#### Source texts of formatted documents:

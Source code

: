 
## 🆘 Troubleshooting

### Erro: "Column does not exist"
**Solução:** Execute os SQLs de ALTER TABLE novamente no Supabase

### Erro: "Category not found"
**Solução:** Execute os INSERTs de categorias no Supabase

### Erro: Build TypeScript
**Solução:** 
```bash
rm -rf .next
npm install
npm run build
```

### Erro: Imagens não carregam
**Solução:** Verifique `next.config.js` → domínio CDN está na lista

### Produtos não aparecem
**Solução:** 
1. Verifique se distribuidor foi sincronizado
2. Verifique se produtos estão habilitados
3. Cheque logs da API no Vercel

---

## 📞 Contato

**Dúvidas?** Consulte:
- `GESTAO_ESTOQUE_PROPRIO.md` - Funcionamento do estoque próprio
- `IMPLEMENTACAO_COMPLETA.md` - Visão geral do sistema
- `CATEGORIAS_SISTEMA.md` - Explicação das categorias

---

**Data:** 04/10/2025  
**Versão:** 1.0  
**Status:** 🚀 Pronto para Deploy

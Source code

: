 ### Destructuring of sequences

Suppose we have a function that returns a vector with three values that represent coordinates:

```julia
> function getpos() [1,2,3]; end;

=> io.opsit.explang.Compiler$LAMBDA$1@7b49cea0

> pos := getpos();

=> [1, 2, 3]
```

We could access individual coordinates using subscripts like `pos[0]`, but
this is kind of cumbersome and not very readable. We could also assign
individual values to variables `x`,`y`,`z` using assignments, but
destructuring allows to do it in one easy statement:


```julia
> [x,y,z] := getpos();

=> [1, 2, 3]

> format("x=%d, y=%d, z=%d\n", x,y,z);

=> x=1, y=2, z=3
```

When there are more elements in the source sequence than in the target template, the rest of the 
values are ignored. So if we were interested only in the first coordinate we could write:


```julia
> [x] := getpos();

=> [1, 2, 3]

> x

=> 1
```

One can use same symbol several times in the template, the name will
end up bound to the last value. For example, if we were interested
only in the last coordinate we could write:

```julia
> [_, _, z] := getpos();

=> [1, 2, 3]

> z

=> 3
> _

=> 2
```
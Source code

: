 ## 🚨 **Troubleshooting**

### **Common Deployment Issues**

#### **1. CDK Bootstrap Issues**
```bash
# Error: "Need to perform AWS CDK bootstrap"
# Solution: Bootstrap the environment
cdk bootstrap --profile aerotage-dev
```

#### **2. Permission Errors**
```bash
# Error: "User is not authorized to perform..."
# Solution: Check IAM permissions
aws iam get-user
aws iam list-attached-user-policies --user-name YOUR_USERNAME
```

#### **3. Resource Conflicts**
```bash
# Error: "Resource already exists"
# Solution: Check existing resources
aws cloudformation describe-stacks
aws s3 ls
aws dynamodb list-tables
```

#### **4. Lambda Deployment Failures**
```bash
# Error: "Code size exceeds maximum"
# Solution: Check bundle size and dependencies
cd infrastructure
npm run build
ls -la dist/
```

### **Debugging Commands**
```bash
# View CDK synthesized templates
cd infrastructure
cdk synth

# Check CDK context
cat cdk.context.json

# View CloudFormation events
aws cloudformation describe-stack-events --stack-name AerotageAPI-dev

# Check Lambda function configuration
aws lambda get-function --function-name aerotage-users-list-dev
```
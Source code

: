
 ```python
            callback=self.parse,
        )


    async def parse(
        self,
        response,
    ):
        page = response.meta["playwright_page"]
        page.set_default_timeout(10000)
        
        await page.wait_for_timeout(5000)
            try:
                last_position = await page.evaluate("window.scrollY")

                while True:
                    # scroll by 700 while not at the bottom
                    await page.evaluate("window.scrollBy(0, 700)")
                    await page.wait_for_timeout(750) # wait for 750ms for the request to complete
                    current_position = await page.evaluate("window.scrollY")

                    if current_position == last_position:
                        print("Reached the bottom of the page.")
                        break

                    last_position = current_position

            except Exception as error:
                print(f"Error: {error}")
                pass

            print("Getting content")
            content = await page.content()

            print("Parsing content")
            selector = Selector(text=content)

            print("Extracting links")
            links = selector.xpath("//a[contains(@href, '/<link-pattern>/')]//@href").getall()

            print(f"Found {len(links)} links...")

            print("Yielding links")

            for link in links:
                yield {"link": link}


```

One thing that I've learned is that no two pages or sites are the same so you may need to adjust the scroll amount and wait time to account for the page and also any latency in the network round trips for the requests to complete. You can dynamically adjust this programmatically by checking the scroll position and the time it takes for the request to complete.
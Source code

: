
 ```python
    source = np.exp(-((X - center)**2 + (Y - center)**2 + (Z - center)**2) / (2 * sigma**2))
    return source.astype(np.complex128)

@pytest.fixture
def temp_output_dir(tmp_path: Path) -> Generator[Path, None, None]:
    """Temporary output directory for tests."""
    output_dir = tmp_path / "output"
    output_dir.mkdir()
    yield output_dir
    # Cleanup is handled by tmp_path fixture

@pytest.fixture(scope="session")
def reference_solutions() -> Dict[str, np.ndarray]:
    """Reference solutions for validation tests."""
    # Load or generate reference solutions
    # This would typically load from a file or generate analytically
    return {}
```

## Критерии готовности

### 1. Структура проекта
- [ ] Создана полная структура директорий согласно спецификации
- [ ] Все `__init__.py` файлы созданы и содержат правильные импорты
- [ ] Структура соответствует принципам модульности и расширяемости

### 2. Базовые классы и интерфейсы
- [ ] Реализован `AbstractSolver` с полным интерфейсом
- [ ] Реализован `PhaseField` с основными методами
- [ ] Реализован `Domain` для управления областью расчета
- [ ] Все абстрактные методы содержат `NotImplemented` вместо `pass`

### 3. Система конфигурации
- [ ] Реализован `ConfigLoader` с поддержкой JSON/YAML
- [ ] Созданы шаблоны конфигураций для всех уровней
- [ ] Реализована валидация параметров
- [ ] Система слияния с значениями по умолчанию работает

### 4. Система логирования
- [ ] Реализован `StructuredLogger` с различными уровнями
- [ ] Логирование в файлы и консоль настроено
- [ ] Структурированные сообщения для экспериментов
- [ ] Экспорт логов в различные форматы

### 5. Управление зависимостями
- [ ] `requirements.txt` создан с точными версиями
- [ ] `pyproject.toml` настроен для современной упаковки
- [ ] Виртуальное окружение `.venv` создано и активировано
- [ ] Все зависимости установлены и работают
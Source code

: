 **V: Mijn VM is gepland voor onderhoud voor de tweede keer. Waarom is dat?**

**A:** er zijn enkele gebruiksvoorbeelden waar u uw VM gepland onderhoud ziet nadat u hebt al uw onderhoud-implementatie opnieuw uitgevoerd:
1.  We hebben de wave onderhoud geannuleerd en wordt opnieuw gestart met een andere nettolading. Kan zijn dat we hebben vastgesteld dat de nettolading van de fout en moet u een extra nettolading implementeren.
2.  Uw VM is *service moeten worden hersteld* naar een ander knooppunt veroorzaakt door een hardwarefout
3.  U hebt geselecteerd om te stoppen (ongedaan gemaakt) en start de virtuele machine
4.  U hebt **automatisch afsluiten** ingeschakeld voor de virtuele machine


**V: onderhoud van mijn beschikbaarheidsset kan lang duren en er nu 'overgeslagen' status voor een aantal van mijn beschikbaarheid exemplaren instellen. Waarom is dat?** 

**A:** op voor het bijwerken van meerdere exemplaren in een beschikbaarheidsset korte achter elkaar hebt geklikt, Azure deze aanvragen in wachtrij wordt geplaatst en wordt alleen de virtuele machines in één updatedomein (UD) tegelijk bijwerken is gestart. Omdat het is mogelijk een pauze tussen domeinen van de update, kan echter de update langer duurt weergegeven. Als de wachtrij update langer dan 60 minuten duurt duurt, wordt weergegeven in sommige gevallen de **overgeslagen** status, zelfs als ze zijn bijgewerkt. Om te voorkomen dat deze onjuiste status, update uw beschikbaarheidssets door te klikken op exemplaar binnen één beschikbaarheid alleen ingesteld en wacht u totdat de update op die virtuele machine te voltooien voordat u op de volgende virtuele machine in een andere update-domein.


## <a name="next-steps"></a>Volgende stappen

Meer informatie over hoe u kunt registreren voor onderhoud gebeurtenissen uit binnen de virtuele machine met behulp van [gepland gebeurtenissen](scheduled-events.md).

#### Directions for this task:
This exercise requires the lines of the entries containing the string "describe".

#### Answer to the problem:
aws cloudformation describe-stacks
aws cloudformation describe-stack-events --stack-name AerotageAPI-dev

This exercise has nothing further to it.